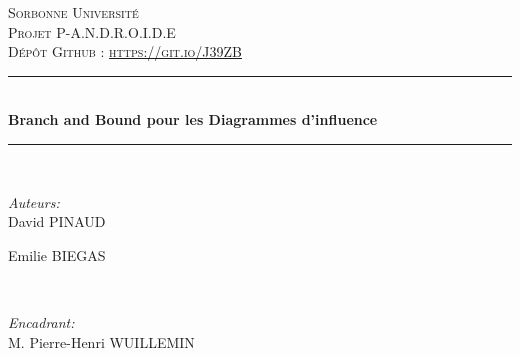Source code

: \documentclass[12pt]{article}
\begin{document}
\begin{titlepage}

\newcommand{\HRule}{\rule{\linewidth}{0.5mm}} %

\center %
 

\textsc{\LARGE Sorbonne Université}\\[1.5cm] %
\textsc{\Large Projet P-A.N.D.R.O.I.D.E}\\[0.5cm] %
\textsc{\large Dépôt Github : \url{https://git.io/J39ZB}}\\[0.5cm] %


\HRule \\[0.4cm]
{ \huge \bfseries Branch and Bound pour les Diagrammes d'influence}\\[0.4cm] %
\HRule \\[1.5cm]
 

\begin{minipage}{0.4\textwidth}
\begin{flushleft} \large
\emph{Auteurs:}\\
David \textsc{PINAUD} %

Emilie \textsc{BIEGAS} %
\end{flushleft}
\end{minipage}
~
\begin{minipage}{0.4\textwidth}
\begin{flushright} \large
\emph{Encadrant:} \\
M. Pierre-Henri \textsc{WUILLEMIN} %
\end{flushright}
\end{minipage}\\[2cm]


\end{titlepage}
\end{document}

*Problem details*. Line count for "begin": count the lines in the records above that hold this word, and give only the number.

*Response to the task*. 6